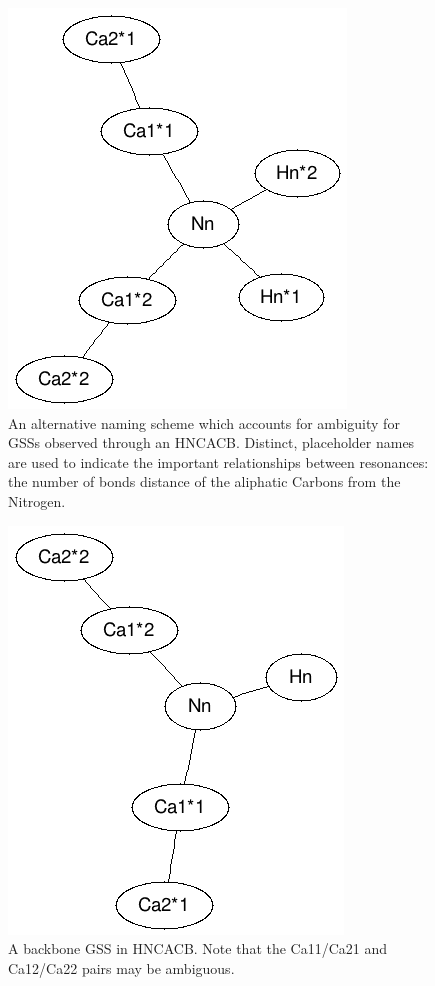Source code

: \begin{figure}
  \includegraphics[scale=0.75]{figures/generic_hncacb_ambiguous}
  \caption[An alternative naming scheme which accounts for ambiguity.]
          {An alternative naming scheme which accounts for ambiguity for
           GSSs observed through an HNCACB.  Distinct, placeholder names are
           used to indicate the important relationships between resonances:
           the number of bonds distance of the aliphatic Carbons from the
           Nitrogen.}
  \label{generic_hncacb_ambiguous}
\end{figure}

\begin{figure}
  \includegraphics[scale=0.75]{figures/backbone_hncacb_ambiguous}
  \caption[A backbone GSS in HNCACB.]
          {A backbone GSS in HNCACB.  Note that 
           the Ca11/Ca21 and Ca12/Ca22 pairs may be ambiguous.}
  \label{backbone_hncacb_ambiguous}
\end{figure}

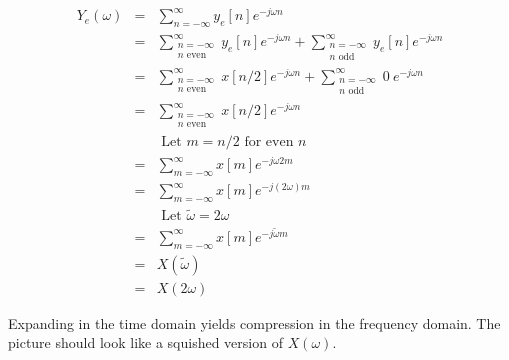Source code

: \documentclass[11pt]{article}
\begin{document}
\begin{eqnarray*}
Y_e(\omega) &=& \sum_{n=-\infty}^\infty y_e[n]e^{-j\omega n} \\
&=& \sum_{\substack{n=-\infty \\ n \text{ even}}}^\infty y_e[n]e^{-j\omega n} + \sum_{\substack{n=-\infty \\ n \text{ odd}}}^\infty y_e[n]e^{-j\omega n} \\
&=& \sum_{\substack{n=-\infty \\ n \text{ even}}}^\infty x[n/2]e^{-j\omega n} + \sum_{\substack{n=-\infty \\ n \text{ odd}}}^\infty 0\ e^{-j\omega n} \\
&=& \sum_{\substack{n=-\infty \\ n \text{ even}}}^\infty x[n/2]e^{-j\omega n}\\
&& \text{ Let } m=n/2 \text{ for even } n \\
&=& \sum_{m=-\infty}^\infty x[m]e^{-j\omega 2m}\\
&=& \sum_{m=-\infty}^\infty x[m]e^{-j(2 \omega) m}\\
&& \text{ Let } \tilde{\omega}=2\omega \\
&=& \sum_{m=-\infty}^\infty x[m]e^{-j\tilde{\omega} m}\\
&=& X(\tilde{\omega})\\
&=& X(2\omega)
\end{eqnarray*}

Expanding in the time domain yields compression in the frequency domain. The picture should look like a squished version of $X(\omega)$.
\end{document}
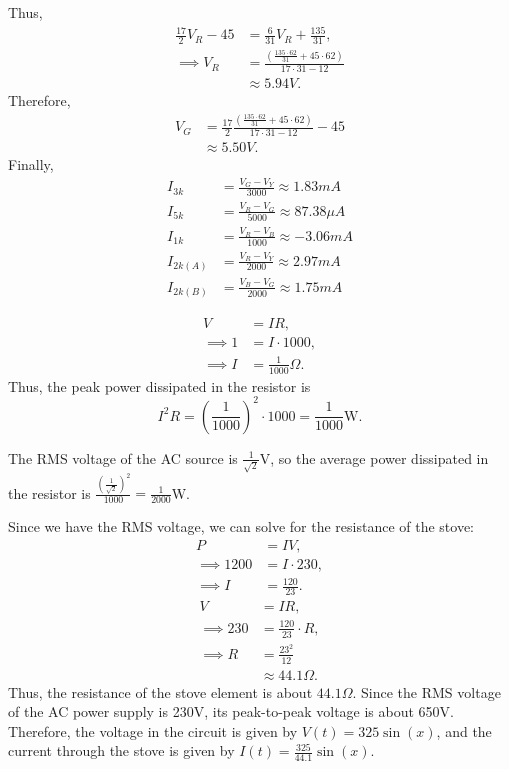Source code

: \documentclass{article}
\begin{document}
Thus,
\begin{align*}
    \frac{17}2V_R - 45 &= \frac{6}{31}V_R+\frac{135}{31}, \\
    \implies V_R       &= \frac{\left(\frac{135\cdot62}{31}+45\cdot62\right)}{17\cdot31-12} \\
                       &\approx 5.94V.
\end{align*}
Therefore,
\begin{align*}
    V_G &= \frac{17}2\frac{\left(\frac{135\cdot62}{31}+45\cdot62\right)}{17\cdot31-12} - 45 \\
        &\approx 5.50V.
\end{align*}
Finally,
\begin{align*}
    I_{3k}    &= \frac{V_G - V_Y}{3000} \approx 1.83mA \\
    I_{5k}    &= \frac{V_R - V_G}{5000} \approx 87.38\mu A \\
    I_{1k}    &= \frac{V_R - V_B}{1000} \approx -3.06mA \\
    I_{2k(A)} &= \frac{V_R - V_Y}{2000} \approx 2.97mA \\
    I_{2k(B)} &= \frac{V_B - V_G}{2000} \approx 1.75mA
\end{align*}

\newpage{}
\begin{align*}
    V &= IR, \\
    \implies 1 &= I \cdot 1000, \\
    \implies I &= \frac1{1000}\Omega.
\end{align*}
Thus, the peak power dissipated in the resistor is $$I^2R = \left(\frac1{1000}\right)^2 \cdot 1000 = \frac{1}{1000}\text{W}.$$

The RMS voltage of the AC source is $\frac1{\sqrt{2}}$V, so the average power dissipated in the resistor is $\frac{\left(\frac1{\sqrt2}\right)^2}{1000} = \frac1{2000}$W.

\newpage{}

Since we have the RMS voltage, we can solve for the resistance of the stove:
\begin{align*}
         P    &= IV, \\
\implies 1200 &= I \cdot 230, \\
\implies I    &= \frac{120}{23}.
\end{align*}
\begin{align*}
         V &= IR, \\
\implies 230 &= \frac{120}{23} \cdot R, \\
\implies R   &= \frac{23^2}{12} \\
             &\approx 44.1\Omega.
\end{align*}
Thus, the resistance of the stove element is about $44.1\Omega$.
Since the RMS voltage of the AC power supply is 230V, its peak-to-peak voltage is about 650V.
Therefore, the voltage in the circuit is given by $V(t) = 325\sin(x)$, and the current through the stove is given by $I(t) = \frac{325}{44.1}\sin(x)$.
\end{document}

ASSIGNMENT:
Repeat the listing above exactly from its first line to the line containing "the number of", both included, and omit the pictures.

ANSWER TO THIS EXERCISE:
Source code

: \begin{figure}
  \includegraphics[scale=0.75]{figures/generic_hncacb_ambiguous}
  \caption[An alternative naming scheme which accounts for ambiguity.]
          {An alternative naming scheme which accounts for ambiguity for
           GSSs observed through an HNCACB.  Distinct, placeholder names are
           used to indicate the important relationships between resonances:
           the number of bonds distance of the aliphatic Carbons from the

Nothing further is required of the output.